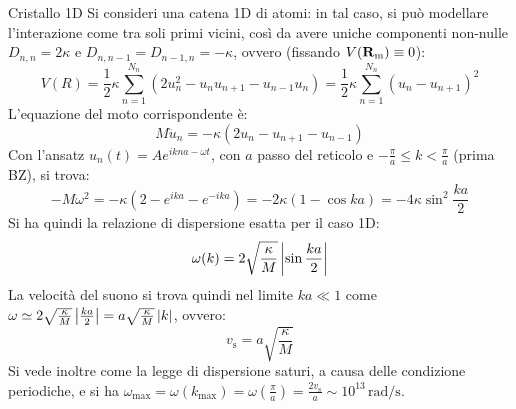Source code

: \begin{example}{Cristallo 1D}{}
	Si consideri una catena 1D di atomi: in tal caso, si può modellare l'interazione come tra soli primi vicini, così da avere uniche componenti non-nulle $ D_{n,n} = 2\kappa $ e $ D_{n,n-1} = D_{n-1,n} = -\kappa $, ovvero (fissando $ V(\mathbf{R}_\text{m}) \equiv 0 $):
	\begin{equation*}
		V(R) = \frac{1}{2} \kappa \sum_{n = 1}^{N_n} \left( 2u_n^2 - u_n u_{n+1} - u_{n-1} u_n \right) = \frac{1}{2} \kappa \sum_{n = 1}^{N_n} \left( u_n - u_{n+1} \right)^2
	\end{equation*}
	L'equazione del moto corrispondente è:
	\begin{equation*}
		M \ddot{u}_n = - \kappa \left( 2u_n - u_{n+1} - u_{n-1} \right)
	\end{equation*}
	Con l'ansatz $ u_n(t) = A e^{i k n a - \omega t} $, con $ a $ passo del reticolo e $ - \frac{\pi}{a} \le k < \frac{\pi}{a} $ (prima BZ), si trova:
	\begin{equation*}
		- M \omega^2 = - \kappa \left( 2 - e^{i k a} - e^{-i k a} \right) = -2 \kappa \left( 1 - \cos ka \right) = -4 \kappa \sin^2 \frac{ka}{2}
	\end{equation*}
	Si ha quindi la relazione di dispersione esatta per il caso 1D:
	\begin{equation}
		\omega(k) = 2 \sqrt{\frac{\kappa}{M}} \left\lvert\sin \frac{ka}{2}\right\rvert
	\end{equation}
	La velocità del suono si trova quindi nel limite $ ka \ll 1 $ come $ \omega \simeq 2 \sqrt{\frac{\kappa}{M}} \left\lvert\frac{ka}{2}\right\rvert = a \sqrt{\frac{\kappa}{M}} \left\lvert k\right\rvert $, ovvero:
	\begin{equation}
		v_\text{s} = a \sqrt{\frac{\kappa}{M}}
	\end{equation}
	Si vede inoltre come la legge di dispersione saturi, a causa delle condizione periodiche, e si ha $ \omega_\text{max} = \omega(k_\text{max}) = \omega(\frac{\pi}{a}) = \frac{2 v_\text{s}}{a} \sim 10^{13} \,\text{rad}/\text{s} $.
\end{example}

• • •

# TASK GOAL
A word-for-word copy of the entries is needed, with no pictures in it.

# EXERCISE OUTPUT
Source code

: \begin{example}{Cristallo 1D}{}
	Si consideri una catena 1D di atomi: in tal caso, si può modellare l'interazione come tra soli primi vicini, così da avere uniche componenti non-nulle $ D_{n,n} = 2\kappa $ e $ D_{n,n-1} = D_{n-1,n} = -\kappa $, ovvero (fissando $ V(\mathbf{R}_\text{m}) \equiv 0 $):
	\begin{equation*}
		V(R) = \frac{1}{2} \kappa \sum_{n = 1}^{N_n} \left( 2u_n^2 - u_n u_{n+1} - u_{n-1} u_n \right) = \frac{1}{2} \kappa \sum_{n = 1}^{N_n} \left( u_n - u_{n+1} \right)^2
	\end{equation*}
	L'equazione del moto corrispondente è:
	\begin{equation*}
		M \ddot{u}_n = - \kappa \left( 2u_n - u_{n+1} - u_{n-1} \right)
	\end{equation*}
	Con l'ansatz $ u_n(t) = A e^{i k n a - \omega t} $, con $ a $ passo del reticolo e $ - \frac{\pi}{a} \le k < \frac{\pi}{a} $ (prima BZ), si trova:
	\begin{equation*}
		- M \omega^2 = - \kappa \left( 2 - e^{i k a} - e^{-i k a} \right) = -2 \kappa \left( 1 - \cos ka \right) = -4 \kappa \sin^2 \frac{ka}{2}
	\end{equation*}
	Si ha quindi la relazione di dispersione esatta per il caso 1D:
	\begin{equation}
		\omega(k) = 2 \sqrt{\frac{\kappa}{M}} \left\lvert\sin \frac{ka}{2}\right\rvert
	\end{equation}
	La velocità del suono si trova quindi nel limite $ ka \ll 1 $ come $ \omega \simeq 2 \sqrt{\frac{\kappa}{M}} \left\lvert\frac{ka}{2}\right\rvert = a \sqrt{\frac{\kappa}{M}} \left\lvert k\right\rvert $, ovvero:
	\begin{equation}
		v_\text{s} = a \sqrt{\frac{\kappa}{M}}
	\end{equation}
	Si vede inoltre come la legge di dispersione saturi, a causa delle condizione periodiche, e si ha $ \omega_\text{max} = \omega(k_\text{max}) = \omega(\frac{\pi}{a}) = \frac{2 v_\text{s}}{a} \sim 10^{13} \,\text{rad}/\text{s} $.
\end{example}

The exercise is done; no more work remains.